> **EXERCISE DETAILS**: Task for the records below: copy exactly from the first line on, stopping once the line with "Phone number: 010-4422-2943<br/>" is copied, and leave out the pictures.

> **RECORDS SHOWN**:
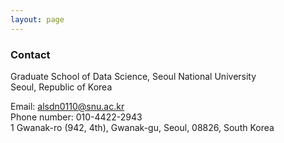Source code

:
 ```yaml
---
layout: page
---
```


### Contact

Graduate School of Data Science, Seoul National University <br/>
Seoul, Republic of Korea <br/>

Email: alsdn0110@snu.ac.kr <br/>
Phone number: 010-4422-2943<br/>
1 Gwanak-ro (942, 4th), Gwanak-gu, Seoul, 08826, South Korea


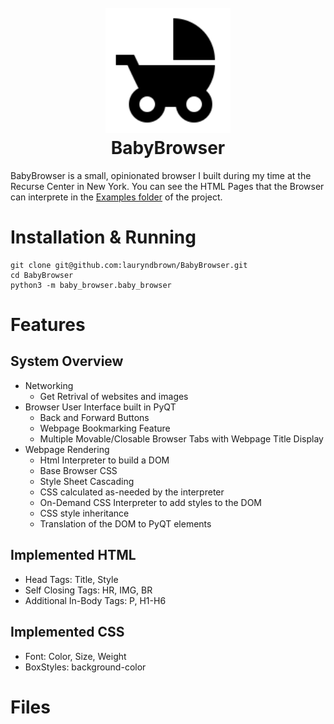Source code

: <h1 align="center">
  <br>
  <img src="https://github.com/lauryndbrown/BabyBrowser/blob/master/baby_browser/images/crib_background.png" alt="BabyBrowser" width="200">
  <br>
  BabyBrowser
  <br>
</h1>

BabyBrowser is a small, opinionated browser I built during my time at the Recurse Center in New York. You can see the HTML Pages that the Browser can interprete in the [Examples folder](https://github.com/lauryndbrown/BabyBrowser/tree/master/baby_browser/Examples) of the project.
# Installation & Running
```shell
git clone git@github.com:lauryndbrown/BabyBrowser.git
cd BabyBrowser
python3 -m baby_browser.baby_browser
```
# Features
## System Overview
- Networking
  - Get Retrival of websites and images
- Browser User Interface built in PyQT
  - Back and Forward Buttons
  - Webpage Bookmarking Feature
  - Multiple Movable/Closable Browser Tabs with Webpage Title Display
- Webpage Rendering
  - Html Interpreter to build a DOM
  - Base Browser CSS
  - Style Sheet Cascading
  - CSS calculated as-needed by the interpreter
  - On-Demand CSS Interpreter to add styles to the DOM
  - CSS style inheritance
  - Translation of the DOM to PyQT elements
## Implemented HTML 
  - Head Tags: Title, Style
  - Self Closing Tags: HR, IMG, BR
  - Additional In-Body Tags: P, H1-H6
## Implemented CSS
  - Font: Color, Size, Weight
  - BoxStyles: background-color
# Files
  
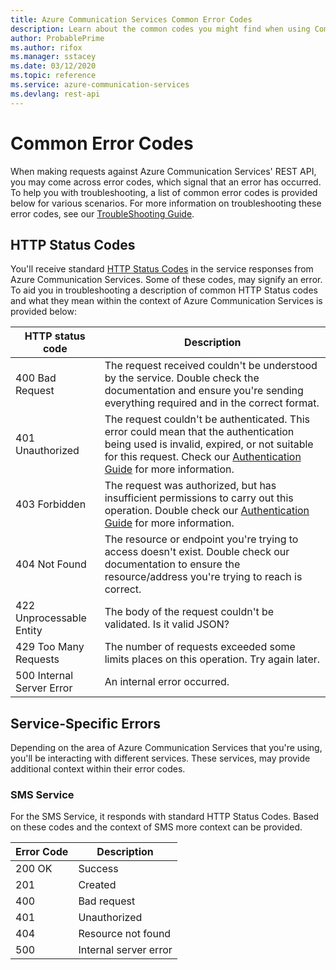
 ```yaml
---
title: Azure Communication Services Common Error Codes
description: Learn about the common codes you might find when using Communication Services REST APIs
author: ProbablePrime
ms.author: rifox
ms.manager: sstacey
ms.date: 03/12/2020
ms.topic: reference
ms.service: azure-communication-services
ms.devlang: rest-api
---
```

# Common Error Codes

When making requests against Azure Communication Services' REST API, you may come across error codes, which signal that an error has occurred. To help you with troubleshooting, a list of common error codes is provided below for various scenarios. For more information on troubleshooting these error codes, see our [TroubleShooting Guide](azure/communication-services/concepts/troubleshooting-info).

## HTTP Status Codes

You'll receive standard [HTTP Status Codes](https://www.w3.org/Protocols/HTTP/HTRESP.html) in the service responses from Azure Communication Services. Some of these codes, may signify an error. To aid you in troubleshooting a description of common HTTP Status codes and what they mean within the context of Azure Communication Services is provided below:

| HTTP status code          | Description                                                                                                                                                                                                                      |
| ------------------------- | -------------------------------------------------------------------------------------------------------------------------------------------------------------------------------------------------------------------------------- |
| 400 Bad Request           | The request received couldn't be understood by the service. Double check the documentation and ensure you're sending everything required and in the correct format.                                                              |
| 401 Unauthorized          | The request couldn't be authenticated. This error could mean that the authentication being used is invalid, expired, or not suitable for this request. Check our [Authentication Guide](authentication.md) for more information. |
| 403 Forbidden             | The request was authorized, but has insufficient permissions to carry out this operation. Double check our [Authentication Guide](authentication.md) for more information.                                                       |
| 404 Not Found             | The resource or endpoint you're trying to access doesn't exist. Double check our documentation to ensure the resource/address you're trying to reach is correct.                                                                 |
| 422 Unprocessable Entity  | The body of the request couldn't be validated. Is it valid JSON?                                                                                                                                                                 |
| 429 Too Many Requests     | The number of requests exceeded some limits places on this operation. Try again later.                                                                                                                                           |
| 500 Internal Server Error | An internal error occurred.                                                                                                                                                                                                      |

## Service-Specific Errors

Depending on the area of Azure Communication Services that you're using, you'll be interacting with different services. These services, may provide additional context within their error codes.

### SMS Service

For the SMS Service, it responds with standard HTTP Status Codes. Based on these codes and the context of SMS more context can be provided.

| Error Code | Description|
| ---------- | --------------------- |
| 200 OK     | Success               |
| 201        | Created               | Request has been accepted.                                                                                                                                                                        |
| 400        | Bad request           | Invalid request data.                                                                                                                                                                             |
| 401        | Unauthorized          | Your request was either missing authentication, or the authentication provided doesn't allow for sending an SMS. Double check our [Authentication Guide](authentication.md) for more information. |
| 404        | Resource not found    | The resource or endpoint you're trying to access doesn't exist. Double check our documentation to ensure the resource/address you're trying to reach is correct.                                  |
| 500        | Internal server error | No authentication was found or unknown error occurred Double check our [Authentication Guide](authentication.md) for more information.                                                            |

> **EXERCISE OUTPUT**:
Source code

:
 ```yaml
---
layout: page
---
```


### Contact

Graduate School of Data Science, Seoul National University <br/>
Seoul, Republic of Korea <br/>

Email: alsdn0110@snu.ac.kr <br/>
Phone number: 010-4422-2943<br/>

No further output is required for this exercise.